WHAT TO DO: Below are the records; copy each line in them that holds the word "article".

*** Opening RECORDS SUPPLIED ***

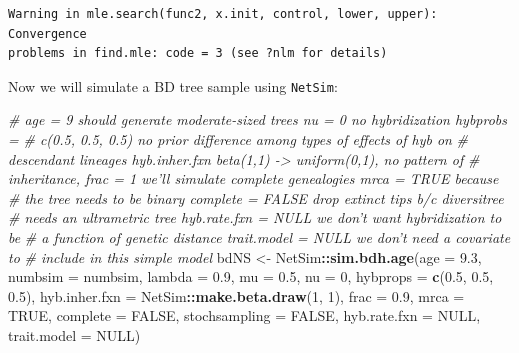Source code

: \documentclass[]{article}
\newenvironment{Shaded}{\begin{snugshade}}{\end{snugshade}}
\newcommand{\KeywordTok}[1]{\textcolor[rgb]{0.13,0.29,0.53}{\textbf{#1}}}
\newcommand{\DataTypeTok}[1]{\textcolor[rgb]{0.13,0.29,0.53}{#1}}
\newcommand{\DecValTok}[1]{\textcolor[rgb]{0.00,0.00,0.81}{#1}}
\newcommand{\FloatTok}[1]{\textcolor[rgb]{0.00,0.00,0.81}{#1}}
\newcommand{\StringTok}[1]{\textcolor[rgb]{0.31,0.60,0.02}{#1}}
\newcommand{\CommentTok}[1]{\textcolor[rgb]{0.56,0.35,0.01}{\textit{#1}}}
\newcommand{\OtherTok}[1]{\textcolor[rgb]{0.56,0.35,0.01}{#1}}
\newcommand{\OperatorTok}[1]{\textcolor[rgb]{0.81,0.36,0.00}{\textbf{#1}}}
\newcommand{\NormalTok}[1]{#1}
\begin{document}
\begin{verbatim}
Warning in mle.search(func2, x.init, control, lower, upper): Convergence
problems in find.mle: code = 3 (see ?nlm for details)
\end{verbatim}

Now we will simulate a BD tree sample using \texttt{NetSim}:

\begin{Shaded}
\begin{Highlighting}[]
\CommentTok{# age = 9 should generate moderate-sized trees nu = 0 no hybridization hybprobs =}
\CommentTok{# c(0.5, 0.5, 0.5) no prior difference among types of effects of hyb on}
\CommentTok{# descendant lineages hyb.inher.fxn beta(1,1) -> uniform(0,1), no pattern of}
\CommentTok{# inheritance, frac = 1 we'll simulate complete genealogies mrca = TRUE because}
\CommentTok{# the tree needs to be binary complete = FALSE drop extinct tips b/c diversitree}
\CommentTok{# needs an ultrametric tree hyb.rate.fxn = NULL we don't want hybridization to be}
\CommentTok{# a function of genetic distance trait.model = NULL we don't need a covariate to}
\CommentTok{# include in this simple model}
\NormalTok{bdNS <-}\StringTok{ }\NormalTok{NetSim}\OperatorTok{::}\KeywordTok{sim.bdh.age}\NormalTok{(}\DataTypeTok{age =} \FloatTok{9.3}\NormalTok{, }\DataTypeTok{numbsim =}\NormalTok{ numbsim, }\DataTypeTok{lambda =} \FloatTok{0.9}\NormalTok{, }\DataTypeTok{mu =} \FloatTok{0.5}\NormalTok{, }
    \DataTypeTok{nu =} \DecValTok{0}\NormalTok{, }\DataTypeTok{hybprops =} \KeywordTok{c}\NormalTok{(}\FloatTok{0.5}\NormalTok{, }\FloatTok{0.5}\NormalTok{, }\FloatTok{0.5}\NormalTok{), }\DataTypeTok{hyb.inher.fxn =}\NormalTok{ NetSim}\OperatorTok{::}\KeywordTok{make.beta.draw}\NormalTok{(}\DecValTok{1}\NormalTok{, }
        \DecValTok{1}\NormalTok{), }\DataTypeTok{frac =} \FloatTok{0.9}\NormalTok{, }\DataTypeTok{mrca =} \OtherTok{TRUE}\NormalTok{, }\DataTypeTok{complete =} \OtherTok{FALSE}\NormalTok{, }\DataTypeTok{stochsampling =} \OtherTok{FALSE}\NormalTok{, }\DataTypeTok{hyb.rate.fxn =} \OtherTok{NULL}\NormalTok{, }
    \DataTypeTok{trait.model =} \OtherTok{NULL}\NormalTok{)}


\end{Highlighting}
\end{Shaded}
\end{document}

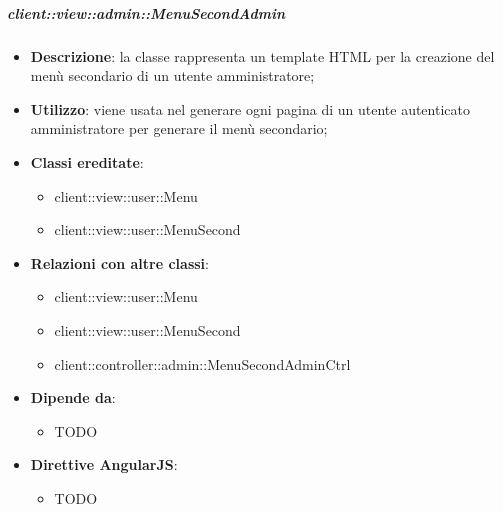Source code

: 		\subparagraph{client::view::admin::MenuSecondAdmin} %
		\label{subp:bdsm_app_client_view_admin_menusecondadmin}

			\begin{itemize}
				\item \textbf{Descrizione}: la classe rappresenta un template HTML per la creazione del menù secondario di un utente amministratore;
				\item \textbf{Utilizzo}: viene usata nel generare ogni pagina di un utente autenticato amministratore per generare il menù secondario;
				\item \textbf{Classi ereditate}:
					\begin{itemize}
						\item client::view::user::Menu
						\item client::view::user::MenuSecond
					\end{itemize}
				\item \textbf{Relazioni con altre classi}:
					\begin{itemize}
						\item client::view::user::Menu
						\item client::view::user::MenuSecond
						\item client::controller::admin::MenuSecondAdminCtrl
					\end{itemize}
				\item \textbf{Dipende da}:
					\begin{itemize}
						\item TODO
					\end{itemize}
				\item \textbf{Direttive AngularJS}:
					\begin{itemize}
						\item TODO
					\end{itemize}
			\end{itemize}

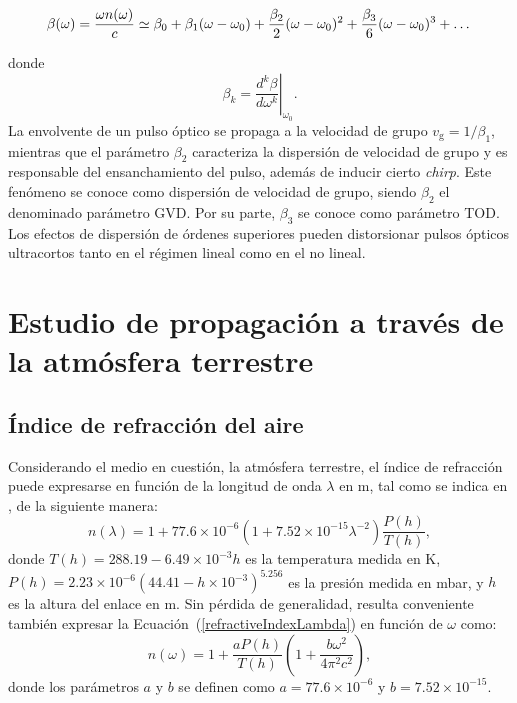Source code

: \begin{equation}
\beta(\omega)=\dfrac{\omega\\n(\omega)}{c}\simeq 
\beta_{0} + \beta_{1}(\omega-\omega_{0}) + \dfrac{\beta_{2}}{2}(\omega-\omega_{0})^2
+ \dfrac{\beta_{3}}{6}(\omega-\omega_{0})^3+\dots
\end{equation}

donde
\begin{equation}
\beta_{k}=\left.\frac{d^{k}\beta}{d\omega^{k}}\right\vert_{\omega_{0}}.
\end{equation}
La envolvente de un pulso óptico se propaga a la velocidad de grupo $v_\mathrm{g}=1/\beta_{1}$, mientras que el parámetro $\beta_{2}$ caracteriza la dispersión de velocidad de grupo y es responsable del ensanchamiento del pulso, además de inducir cierto \textit{chirp}. Este fenómeno se conoce como dispersión de velocidad de grupo, siendo $\beta_{2}$ el denominado parámetro GVD. Por su parte, $\beta_{3}$ se conoce como parámetro TOD. Los efectos de dispersión de órdenes superiores pueden distorsionar pulsos ópticos ultracortos tanto en el régimen lineal como en el no lineal.

\section{Estudio de propagación a través de la atmósfera terrestre}
\subsection{Índice de refracción del aire}
Considerando el medio en cuestión, la atmósfera terrestre, el índice de refracción puede expresarse en función de la longitud de onda $\lambda$ en m, tal como se indica en \cite{Owens,Andrews}, de la siguiente manera:
\begin{equation}\label{refractiveIndexLambda}
n(\lambda)=1+77.6\times10^{-6}\left(1+7.52\times10^{-15}\lambda^{-2}\right)\frac{P(h)}{T(h)},
\end{equation}
donde $T(h)=288.19-6.49\times10^{-3}h$ es la temperatura medida en K, $P(h)=2.23\times10^{-6}(44.41-h\times10^{-3})^{5.256}$ es la presión medida en mbar, y $h$ es la altura del enlace en m. Sin pérdida de generalidad, resulta conveniente también expresar la \mbox{Ecuación (\ref{refractiveIndexLambda})} en función de $\omega$ como:
\begin{equation}
n(\omega)=1+\frac{aP(h)}{T(h)}\left(1+\frac{b\omega^{2}}{4\pi^{2}c^{2}}\right),
\end{equation}
donde los parámetros $a$ y $b$ se definen como $a=77.6\times10^{-6}$ y $b=7.52\times10^{-15}$.

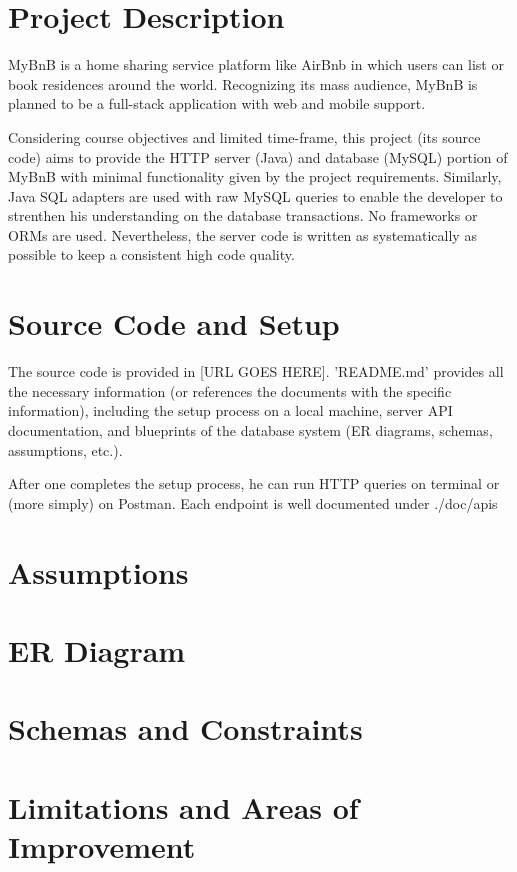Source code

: \documentclass[11pt]{article}
\begin{document}
\pagestyle{fancy}
\fancyhead{}
\fancyfoot{}
\fancyfoot[R]{\thepage}

\section*{Project Description}

MyBnB is a home sharing service platform like AirBnb in which users can list or book
residences around the world. Recognizing its mass audience, MyBnB is planned to be
a full-stack application with web and mobile support.

Considering course objectives and limited time-frame, this project (its source code)
aims to provide the HTTP server (Java) and database (MySQL) portion of MyBnB with minimal functionality given by the
project requirements. Similarly, Java SQL adapters are used with raw MySQL queries
to enable the developer to strenthen his understanding on the database transactions. No frameworks or ORMs are used.
Nevertheless, the server code is written as systematically as possible to keep a consistent high code
quality.


\section*{Source Code and Setup}

The source code is provided in [URL GOES HERE]. 'README.md' provides all the necessary
information (or references the documents with the specific information), including the setup
process on a local machine, server API documentation, and blueprints of the database system
(ER diagrams, schemas, assumptions, etc.).

After one completes the setup process, he can run HTTP queries on terminal or (more simply)
on Postman. Each endpoint is well documented under ./doc/apis

\section*{Assumptions}

\section*{ER Diagram}

\section*{Schemas and Constraints}

\section*{Limitations and Areas of Improvement}
\end{document}
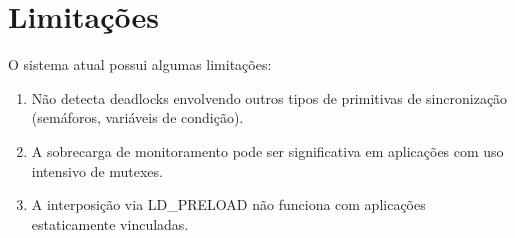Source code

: \section{Limitações}

O sistema atual possui algumas limitações:

\begin{enumerate}
    \item Não detecta deadlocks envolvendo outros tipos de primitivas de sincronização (semáforos, variáveis de condição).
    \item A sobrecarga de monitoramento pode ser significativa em aplicações com uso intensivo de mutexes.
    \item A interposição via LD\_PRELOAD não funciona com aplicações estaticamente vinculadas.
\end{enumerate}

*** Closing RECORDS SUPPLIED ***

ANSWER BOX:
: \documentclass[]{article}
: \documentclass[11pt]{article}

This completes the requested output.